● **About this exercise**:
Under no circumstances alter the records; copy each one exactly.

(Dataset excerpts)
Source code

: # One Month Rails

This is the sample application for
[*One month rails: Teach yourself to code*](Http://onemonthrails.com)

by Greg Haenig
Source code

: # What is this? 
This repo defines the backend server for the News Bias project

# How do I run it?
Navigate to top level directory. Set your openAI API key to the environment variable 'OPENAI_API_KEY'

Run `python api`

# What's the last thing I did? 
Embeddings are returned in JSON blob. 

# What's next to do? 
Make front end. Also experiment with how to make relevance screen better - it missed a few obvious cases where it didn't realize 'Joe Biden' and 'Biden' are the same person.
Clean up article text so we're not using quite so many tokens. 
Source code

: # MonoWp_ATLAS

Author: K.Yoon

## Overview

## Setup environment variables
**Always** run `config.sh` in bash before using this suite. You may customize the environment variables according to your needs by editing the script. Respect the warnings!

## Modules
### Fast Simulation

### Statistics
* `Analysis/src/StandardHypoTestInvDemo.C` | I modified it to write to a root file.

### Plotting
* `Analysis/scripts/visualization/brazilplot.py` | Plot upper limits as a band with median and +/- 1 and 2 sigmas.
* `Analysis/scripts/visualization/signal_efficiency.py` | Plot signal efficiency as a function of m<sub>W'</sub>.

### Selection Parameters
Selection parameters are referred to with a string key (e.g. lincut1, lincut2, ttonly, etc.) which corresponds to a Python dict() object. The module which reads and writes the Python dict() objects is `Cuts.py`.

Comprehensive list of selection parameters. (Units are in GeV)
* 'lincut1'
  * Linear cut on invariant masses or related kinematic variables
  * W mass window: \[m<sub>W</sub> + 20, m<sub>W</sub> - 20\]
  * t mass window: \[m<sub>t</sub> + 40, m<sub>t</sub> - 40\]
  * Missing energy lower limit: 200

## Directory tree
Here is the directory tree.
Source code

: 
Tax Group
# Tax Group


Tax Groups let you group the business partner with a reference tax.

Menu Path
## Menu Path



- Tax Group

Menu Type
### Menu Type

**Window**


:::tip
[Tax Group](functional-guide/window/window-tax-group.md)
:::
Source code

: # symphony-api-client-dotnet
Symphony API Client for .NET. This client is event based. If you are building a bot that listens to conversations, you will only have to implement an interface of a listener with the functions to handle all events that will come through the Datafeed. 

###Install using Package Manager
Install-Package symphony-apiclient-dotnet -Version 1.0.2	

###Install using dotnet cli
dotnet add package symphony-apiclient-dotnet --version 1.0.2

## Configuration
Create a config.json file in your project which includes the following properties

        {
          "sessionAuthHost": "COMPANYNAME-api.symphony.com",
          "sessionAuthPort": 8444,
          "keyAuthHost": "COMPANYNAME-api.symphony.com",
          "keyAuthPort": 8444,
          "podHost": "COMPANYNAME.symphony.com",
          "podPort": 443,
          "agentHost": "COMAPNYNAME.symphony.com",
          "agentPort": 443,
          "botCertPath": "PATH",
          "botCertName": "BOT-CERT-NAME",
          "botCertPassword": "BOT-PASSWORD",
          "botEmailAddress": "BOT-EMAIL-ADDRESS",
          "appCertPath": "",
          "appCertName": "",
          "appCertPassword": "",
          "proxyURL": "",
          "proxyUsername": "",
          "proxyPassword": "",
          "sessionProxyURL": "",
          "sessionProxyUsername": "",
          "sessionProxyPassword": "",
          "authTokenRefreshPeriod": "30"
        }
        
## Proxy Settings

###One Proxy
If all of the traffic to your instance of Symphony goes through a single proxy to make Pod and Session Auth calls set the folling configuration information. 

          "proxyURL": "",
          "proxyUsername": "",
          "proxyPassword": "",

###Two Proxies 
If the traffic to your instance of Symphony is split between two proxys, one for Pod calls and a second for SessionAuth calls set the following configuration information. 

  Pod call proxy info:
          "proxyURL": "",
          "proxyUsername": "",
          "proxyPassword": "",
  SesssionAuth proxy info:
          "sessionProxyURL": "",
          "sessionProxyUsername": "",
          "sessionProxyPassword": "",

● **Written response**:
Source code

: # One Month Rails

This is the sample application for
[*One month rails: Teach yourself to code*](Http://onemonthrails.com)

by Greg Haenig
Source code

: # What is this? 
This repo defines the backend server for the News Bias project

# How do I run it?
Navigate to top level directory. Set your openAI API key to the environment variable 'OPENAI_API_KEY'

Run `python api`

# What's the last thing I did? 
Embeddings are returned in JSON blob. 

# What's next to do? 
Make front end. Also experiment with how to make relevance screen better - it missed a few obvious cases where it didn't realize 'Joe Biden' and 'Biden' are the same person.
Clean up article text so we're not using quite so many tokens. 
Source code

: # MonoWp_ATLAS

Author: K.Yoon

## Overview

## Setup environment variables
**Always** run `config.sh` in bash before using this suite. You may customize the environment variables according to your needs by editing the script. Respect the warnings!

## Modules
### Fast Simulation

### Statistics
* `Analysis/src/StandardHypoTestInvDemo.C` | I modified it to write to a root file.

### Plotting
* `Analysis/scripts/visualization/brazilplot.py` | Plot upper limits as a band with median and +/- 1 and 2 sigmas.
* `Analysis/scripts/visualization/signal_efficiency.py` | Plot signal efficiency as a function of m<sub>W'</sub>.

### Selection Parameters
Selection parameters are referred to with a string key (e.g. lincut1, lincut2, ttonly, etc.) which corresponds to a Python dict() object. The module which reads and writes the Python dict() objects is `Cuts.py`.

Comprehensive list of selection parameters. (Units are in GeV)
* 'lincut1'
  * Linear cut on invariant masses or related kinematic variables
  * W mass window: \[m<sub>W</sub> + 20, m<sub>W</sub> - 20\]
  * t mass window: \[m<sub>t</sub> + 40, m<sub>t</sub> - 40\]
  * Missing energy lower limit: 200

## Directory tree
Here is the directory tree.
Source code

: 
Tax Group
# Tax Group


Tax Groups let you group the business partner with a reference tax.

Menu Path
## Menu Path



- Tax Group

Menu Type
### Menu Type

**Window**


:::tip
[Tax Group](functional-guide/window/window-tax-group.md)
:::
Source code

: # symphony-api-client-dotnet
Symphony API Client for .NET. This client is event based. If you are building a bot that listens to conversations, you will only have to implement an interface of a listener with the functions to handle all events that will come through the Datafeed. 

###Install using Package Manager
Install-Package symphony-apiclient-dotnet -Version 1.0.2	

###Install using dotnet cli
dotnet add package symphony-apiclient-dotnet --version 1.0.2

## Configuration
Create a config.json file in your project which includes the following properties

        {
          "sessionAuthHost": "COMPANYNAME-api.symphony.com",
          "sessionAuthPort": 8444,
          "keyAuthHost": "COMPANYNAME-api.symphony.com",
          "keyAuthPort": 8444,
          "podHost": "COMPANYNAME.symphony.com",
          "podPort": 443,
          "agentHost": "COMAPNYNAME.symphony.com",
          "agentPort": 443,
          "botCertPath": "PATH",
          "botCertName": "BOT-CERT-NAME",
          "botCertPassword": "BOT-PASSWORD",
          "botEmailAddress": "BOT-EMAIL-ADDRESS",
          "appCertPath": "",
          "appCertName": "",
          "appCertPassword": "",
          "proxyURL": "",
          "proxyUsername": "",
          "proxyPassword": "",
          "sessionProxyURL": "",
          "sessionProxyUsername": "",
          "sessionProxyPassword": "",
          "authTokenRefreshPeriod": "30"
        }
        
## Proxy Settings

###One Proxy
If all of the traffic to your instance of Symphony goes through a single proxy to make Pod and Session Auth calls set the folling configuration information. 

          "proxyURL": "",
          "proxyUsername": "",
          "proxyPassword": "",

###Two Proxies 
If the traffic to your instance of Symphony is split between two proxys, one for Pod calls and a second for SessionAuth calls set the following configuration information. 

  Pod call proxy info:
          "proxyURL": "",
          "proxyUsername": "",
          "proxyPassword": "",
  SesssionAuth proxy info:
          "sessionProxyURL": "",
          "sessionProxyUsername": "",
          "sessionProxyPassword": "",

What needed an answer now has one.